Referenced in: none

Automatically associated channels: TRP , TRPV , TRPV1

Title: The expression profile of acid-sensing ion channel (ASIC) subunits ASIC1a, ASIC1b, ASIC2a, ASIC2b, and ASIC3 in the esophageal vagal afferent nerve subtypes.

Authors: Svetlana Dusenkova, Fei Ru, Lenka Surdenikova, Christina Nassenstein, Jozef Hatok, Robert Dusenka, Peter Banovcin, Jan Kliment, Milos Tatar, Marian Kollarik

Journal, date & volume: Am. J. Physiol. Gastrointest. Liver Physiol., 2014 Nov 1 , 307, G922-30

PubMed link: http://www.ncbi.nlm.nih.gov/pubmed/25190475

Abstract
Acid-sensing ion channels (ASICs) have been implicated in esophageal acid sensing and mechanotransduction. However, insufficient knowledge of ASIC subunit expression profile in esophageal afferent nerves hampers the understanding of their role. This knowledge is essential because ASIC subunits form heteromultimeric channels with distinct functional properties. We hypothesized that the esophageal putative nociceptive C-fiber nerves (transient receptor potential vanilloid 1, TRPV1-positive) express multiple ASIC subunits and that the ASIC expression profile differs between the nodose TRPV1-positive subtype developmentally derived from placodes and the jugular TRPV1-positive subtype derived from neural crest. We performed single cell RT-PCR on the vagal afferent neurons retrogradely labeled from the esophagus. In the guinea pig, nearly all (90%-95%) nodose and jugular esophageal TRPV1-positive neurons expressed ASICs, most often in a combination (65-75%). ASIC1, ASIC2, and ASIC3 were expressed in 65-75%, 55-70%, and 70%, respectively, of both nodose and jugular TRPV1-positive neurons. The ASIC1 splice variants ASIC1a and ASIC1b and the ASIC2 splice variant ASIC2b were similarly expressed in both nodose and jugular TRPV1-positive neurons. However, ASIC2a was found exclusively in the nodose neurons. In contrast to guinea pig, ASIC3 was almost absent from the mouse vagal esophageal TRPV1-positive neurons.

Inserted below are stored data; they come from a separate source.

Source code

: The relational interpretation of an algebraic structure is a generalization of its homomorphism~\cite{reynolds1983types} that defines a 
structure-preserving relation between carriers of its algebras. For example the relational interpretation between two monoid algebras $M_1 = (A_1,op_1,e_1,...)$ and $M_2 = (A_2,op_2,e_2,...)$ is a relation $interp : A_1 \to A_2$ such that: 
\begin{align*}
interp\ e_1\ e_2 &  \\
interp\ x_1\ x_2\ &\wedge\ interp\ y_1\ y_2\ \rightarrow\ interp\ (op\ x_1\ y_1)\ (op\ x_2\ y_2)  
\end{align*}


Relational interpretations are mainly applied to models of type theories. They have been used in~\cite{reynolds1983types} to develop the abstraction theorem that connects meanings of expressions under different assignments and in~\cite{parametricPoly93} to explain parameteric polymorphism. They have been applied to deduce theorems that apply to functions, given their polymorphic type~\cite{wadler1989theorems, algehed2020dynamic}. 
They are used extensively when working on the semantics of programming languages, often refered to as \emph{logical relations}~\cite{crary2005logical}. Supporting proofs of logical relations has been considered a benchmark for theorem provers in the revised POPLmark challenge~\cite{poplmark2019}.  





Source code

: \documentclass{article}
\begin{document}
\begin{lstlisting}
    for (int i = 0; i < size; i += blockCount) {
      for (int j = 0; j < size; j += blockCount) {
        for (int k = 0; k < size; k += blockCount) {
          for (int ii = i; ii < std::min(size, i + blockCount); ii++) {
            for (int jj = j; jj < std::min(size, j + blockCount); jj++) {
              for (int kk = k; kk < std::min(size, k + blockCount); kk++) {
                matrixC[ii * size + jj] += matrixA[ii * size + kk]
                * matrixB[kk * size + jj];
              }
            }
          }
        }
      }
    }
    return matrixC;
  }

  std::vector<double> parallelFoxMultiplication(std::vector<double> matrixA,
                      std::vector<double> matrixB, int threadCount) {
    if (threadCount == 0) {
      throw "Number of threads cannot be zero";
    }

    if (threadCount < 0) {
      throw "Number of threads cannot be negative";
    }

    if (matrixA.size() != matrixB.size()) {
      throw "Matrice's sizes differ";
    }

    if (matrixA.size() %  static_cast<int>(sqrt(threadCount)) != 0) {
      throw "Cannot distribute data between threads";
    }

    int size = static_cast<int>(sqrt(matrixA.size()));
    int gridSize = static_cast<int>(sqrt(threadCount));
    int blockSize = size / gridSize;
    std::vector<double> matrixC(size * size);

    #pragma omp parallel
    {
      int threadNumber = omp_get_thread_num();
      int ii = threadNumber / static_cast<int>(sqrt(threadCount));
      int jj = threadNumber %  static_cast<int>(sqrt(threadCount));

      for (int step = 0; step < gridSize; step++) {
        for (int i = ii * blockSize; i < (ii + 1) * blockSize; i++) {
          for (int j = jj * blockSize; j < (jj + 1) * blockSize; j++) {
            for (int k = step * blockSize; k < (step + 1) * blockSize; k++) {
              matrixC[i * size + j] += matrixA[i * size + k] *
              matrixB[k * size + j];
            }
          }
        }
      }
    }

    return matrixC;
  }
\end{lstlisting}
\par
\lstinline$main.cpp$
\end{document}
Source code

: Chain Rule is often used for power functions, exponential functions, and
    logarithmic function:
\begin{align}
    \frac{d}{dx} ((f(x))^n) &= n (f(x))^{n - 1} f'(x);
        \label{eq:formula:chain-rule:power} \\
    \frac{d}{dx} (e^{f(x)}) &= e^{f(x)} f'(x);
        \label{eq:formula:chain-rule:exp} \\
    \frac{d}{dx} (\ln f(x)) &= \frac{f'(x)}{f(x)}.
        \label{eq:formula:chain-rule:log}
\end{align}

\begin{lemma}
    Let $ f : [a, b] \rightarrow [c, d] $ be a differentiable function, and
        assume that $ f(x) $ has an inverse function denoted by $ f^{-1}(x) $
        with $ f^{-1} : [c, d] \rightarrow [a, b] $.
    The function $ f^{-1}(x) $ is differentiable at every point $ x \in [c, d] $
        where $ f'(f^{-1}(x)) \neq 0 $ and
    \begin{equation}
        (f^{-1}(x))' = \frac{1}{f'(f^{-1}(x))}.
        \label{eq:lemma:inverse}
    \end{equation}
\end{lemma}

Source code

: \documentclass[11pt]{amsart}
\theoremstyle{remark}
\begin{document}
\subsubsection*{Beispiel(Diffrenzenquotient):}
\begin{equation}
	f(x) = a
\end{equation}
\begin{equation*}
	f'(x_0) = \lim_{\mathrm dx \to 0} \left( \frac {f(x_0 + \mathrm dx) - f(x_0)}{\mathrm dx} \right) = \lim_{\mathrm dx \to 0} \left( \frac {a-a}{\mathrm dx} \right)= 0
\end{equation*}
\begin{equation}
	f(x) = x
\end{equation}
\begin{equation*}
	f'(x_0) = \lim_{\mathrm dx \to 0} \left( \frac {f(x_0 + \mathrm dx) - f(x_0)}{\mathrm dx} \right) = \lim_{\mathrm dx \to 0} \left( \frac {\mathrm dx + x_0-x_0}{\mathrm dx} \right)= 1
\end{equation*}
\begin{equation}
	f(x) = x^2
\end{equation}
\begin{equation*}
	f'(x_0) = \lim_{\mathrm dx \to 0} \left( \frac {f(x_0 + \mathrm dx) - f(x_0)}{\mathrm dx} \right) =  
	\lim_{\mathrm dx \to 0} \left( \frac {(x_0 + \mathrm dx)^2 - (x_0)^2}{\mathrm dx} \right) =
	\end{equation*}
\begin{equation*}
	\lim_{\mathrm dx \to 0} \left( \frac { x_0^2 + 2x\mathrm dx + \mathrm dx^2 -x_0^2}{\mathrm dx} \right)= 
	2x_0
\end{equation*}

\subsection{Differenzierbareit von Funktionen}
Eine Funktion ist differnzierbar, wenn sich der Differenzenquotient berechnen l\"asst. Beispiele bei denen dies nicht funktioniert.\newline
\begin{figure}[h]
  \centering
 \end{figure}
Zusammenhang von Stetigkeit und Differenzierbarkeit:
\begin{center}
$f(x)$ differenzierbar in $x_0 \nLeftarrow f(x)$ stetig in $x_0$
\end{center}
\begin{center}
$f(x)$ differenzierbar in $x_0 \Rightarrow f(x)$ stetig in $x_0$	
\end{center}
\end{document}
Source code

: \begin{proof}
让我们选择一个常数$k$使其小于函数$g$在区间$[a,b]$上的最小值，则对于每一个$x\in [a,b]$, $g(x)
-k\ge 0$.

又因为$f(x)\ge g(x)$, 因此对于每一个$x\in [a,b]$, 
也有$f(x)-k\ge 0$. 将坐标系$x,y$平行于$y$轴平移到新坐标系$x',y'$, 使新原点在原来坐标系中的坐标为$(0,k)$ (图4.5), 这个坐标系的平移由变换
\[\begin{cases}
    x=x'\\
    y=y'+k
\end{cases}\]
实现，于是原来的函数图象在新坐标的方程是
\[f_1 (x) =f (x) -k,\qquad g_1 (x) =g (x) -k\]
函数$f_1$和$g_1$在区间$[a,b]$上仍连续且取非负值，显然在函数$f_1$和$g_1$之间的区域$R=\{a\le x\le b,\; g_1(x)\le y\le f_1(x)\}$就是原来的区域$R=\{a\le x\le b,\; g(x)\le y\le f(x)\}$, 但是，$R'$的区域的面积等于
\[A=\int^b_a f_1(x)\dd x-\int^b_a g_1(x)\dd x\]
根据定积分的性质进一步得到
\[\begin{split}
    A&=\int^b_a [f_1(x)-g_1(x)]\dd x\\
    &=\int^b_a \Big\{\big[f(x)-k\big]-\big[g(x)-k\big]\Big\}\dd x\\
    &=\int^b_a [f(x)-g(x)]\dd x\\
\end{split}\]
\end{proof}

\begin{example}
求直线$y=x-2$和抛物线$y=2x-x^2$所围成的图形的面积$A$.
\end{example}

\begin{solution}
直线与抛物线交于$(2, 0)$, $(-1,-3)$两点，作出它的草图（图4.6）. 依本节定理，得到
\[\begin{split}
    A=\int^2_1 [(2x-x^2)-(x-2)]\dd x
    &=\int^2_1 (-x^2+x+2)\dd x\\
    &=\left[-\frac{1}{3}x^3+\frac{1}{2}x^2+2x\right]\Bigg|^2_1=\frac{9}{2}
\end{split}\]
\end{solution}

However, ASIC3 was similarly expressed in the nonnociceptive TRPV1-negative (tension mechanoreceptors) neurons in both species. We conclude that the majority of esophageal vagal nociceptive neurons express multiple ASIC subunits. The placode-derived nodose neurons selectively express ASIC2a, known to substantially reduce acid sensitivity of ASIC heteromultimers. ASIC3 is expressed in the guinea pig but not in the mouse vagal esophageal TRPV1-positive neurons, indicating species differences in ASIC expression.